In the listing below, find each line with the string "assets" and return it.

** Opening Records block **

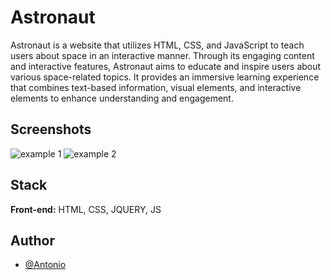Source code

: 
# Astronaut
Astronaut is a website that utilizes HTML, CSS, and JavaScript to teach users about space in an interactive manner. Through its engaging content and interactive features, Astronaut aims to educate and inspire users about various space-related topics. It provides an immersive learning experience that combines text-based information, visual elements, and interactive elements to enhance understanding and engagement.


## Screenshots

![example 1](https://github.com/AntonioSilvaVaz/astronaut/assets/planets.png)
![example 2](https://github.com/AntonioSilvaVaz/astronaut/assets/gif.gif)


## Stack

**Front-end:** HTML, CSS, JQUERY, JS

## Author

- [@Antonio](https://github.com/AntonioSilvaVaz)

** Closing Records block **

- [Response to this task]:
![example 1](https://github.com/AntonioSilvaVaz/astronaut/assets/planets.png)
![example 2](https://github.com/AntonioSilvaVaz/astronaut/assets/gif.gif)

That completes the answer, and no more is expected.